RUCK: For a long time, I listened to them as what the song is about, which is a love relationship. But in the last couple of years, they held some meaning for me in terms of the fact that we were in a disagreement about response to COVID, and kind of neither of us would back down on that, which is a strange thing to say that I'm OK with because we were both consistently true to who we are.
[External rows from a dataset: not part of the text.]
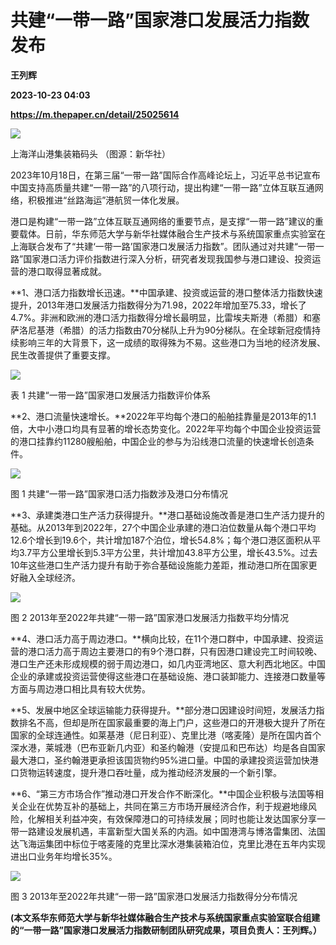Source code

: # 共建“一带一路”国家港口发展活力指数发布
**王列辉**

**2023-10-23 04:03**

**https://m.thepaper.cn/detail/25025614**

![](https://imagecloud.thepaper.cn/thepaper/image/275/222/558.jpg)

上海洋山港集装箱码头 （图源：新华社）

2023年10月18日，在第三届“一带一路”国际合作高峰论坛上，习近平总书记宣布中国支持高质量共建“一带一路”的八项行动，提出构建“一带一路”立体互联互通网络，积极推进“丝路海运”港航贸一体化发展。

港口是构建“一带一路”立体互联互通网络的重要节点，是支撑“一带一路”建议的重要载体。日前，华东师范大学与新华社媒体融合生产技术与系统国家重点实验室在上海联合发布了“共建‘一带一路’国家港口发展活力指数”。团队通过对共建“一带一路”国家港口活力评价指数进行深入分析，研究者发现我国参与港口建设、投资运营的港口取得显著成就。

**1、港口活力指数增长迅速。**中国承建、投资或运营的港口整体活力指数快速提升，2013年港口发展活力指数得分为71.98，2022年增加至75.33，增长了4.7%。非洲和欧洲的港口活力指数得分增长最明显，比雷埃夫斯港（希腊）和塞萨洛尼基港（希腊）的活力指数由70分梯队上升为90分梯队。在全球新冠疫情持续影响三年的大背景下，这一成绩的取得殊为不易。这些港口为当地的经济发展、民生改善提供了重要支撑。

![](https://imagecloud.thepaper.cn/thepaper/image/275/222/301.png)

表 1 共建“一带一路”国家港口发展活力指数评价体系

**2、港口流量快速增长。**2022年平均每个港口的船舶挂靠量是2013年的1.1倍，大中小港口均具有显著的增长态势变化。2022年平均每个中国企业投资运营的港口挂靠约11280艘船舶，中国企业的参与为沿线港口流量的快速增长创造条件。

![](https://imagecloud.thepaper.cn/thepaper/image/275/222/302.png)

图 1 共建“一带一路”国家港口活力指数涉及港口分布情况

**3、承建类港口生产活力获得提升。**港口基础设施改善是港口生产活力提升的基础。从2013年到2022年，27个中国企业承建的港口泊位数量从每个港口平均12.6个增长到19.6个，共计增加187个泊位，增长54.8%；每个港口港区面积从平均3.7平方公里增长到5.3平方公里，共计增加43.8平方公里，增长43.5%。过去10年这些港口生产活力提升有助于弥合基础设施能力差距，推动港口所在国家更好融入全球经济。

![](https://imagecloud.thepaper.cn/thepaper/image/275/222/303.png)

图 2 2013年至2022年共建“一带一路”国家港口发展活力指数平均分情况

**4、港口活力高于周边港口。**横向比较，在11个港口群中，中国承建、投资运营的港口活力高于周边主要港口的有9个港口群，只有因港口建设完工时间较晚、港口生产还未形成规模的弱于周边港口，如几内亚湾地区、意大利西北地区。中国企业的承建或投资运营使得这些港口在基础设施、港口装卸能力、连接港口数量等方面与周边港口相比具有较大优势。

**5、发展中地区全球运输能力获得提升。**部分港口因建设时间短，发展活力指数排名不高，但却是所在国家最重要的海上门户，这些港口的开港极大提升了所在国家的全球连通性。如莱基港（尼日利亚）、克里比港（喀麦隆）是所在国内首个深水港，莱城港（巴布亚新几内亚）和圣约翰港（安提瓜和巴布达）均是各自国家最大港口，圣约翰港更承担该国货物约95%进口量。中国的承建投资运营加快港口货物运转速度，提升港口吞吐量，成为推动经济发展的一个新引擎。

**6、“第三方市场合作”推动港口开发合作不断深化。**中国企业积极与法国等相关企业在优势互补的基础上，共同在第三方市场开展经济合作，利于规避地缘风险，化解相关利益冲突，有效保障港口的可持续发展；同时也能让发达国家分享一带一路建设发展机遇，丰富新型大国关系的内涵。如中国港湾与博洛雷集团、法国达飞海运集团中标位于喀麦隆的克里比深水港集装箱泊位，克里比港在五年内实现进出口业务年均增长35%。

![](https://imagecloud.thepaper.cn/thepaper/image/275/222/304.png)

图 3 2013年至2022年共建“一带一路”国家港口发展活力指数得分分布情况

**(本文系华东师范大学与新华社媒体融合生产技术与系统国家重点实验室联合组建的“一带一路”国家港口发展活力指数研制团队研究成果，项目负责人：王列辉。）**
(SOUNDBITE OF SONG, "DON'T ANSWER ME")

PARSONS: (Singing) Don't answer me. Don't break the silence. Don't let me win. Don't answer me. Stay on your island. Don't let me in.

RUCK: He died on December 11. So we've hit the million mark right at the five-month anniversary of his death. And one of the really challenging things about it and something I've thought a lot about is the importance of leaning into your own personal choice and doing what you feel you need to do for your life. But the other side of that that is so critical and so hard for so many of us is how that choice affects those of us who are left behind. And I am - I'm sad that we got to a million. And it is still unbelievable that my brother is part of that statistic.

(SOUNDBITE OF SONG, "DON'T ANSWER ME")

PARSONS: (Singing) Don't answer me.

RASCOE: Holly Ruck remembering her brother Jeremy Ruck, one of more than a million Americans who have died from COVID-19.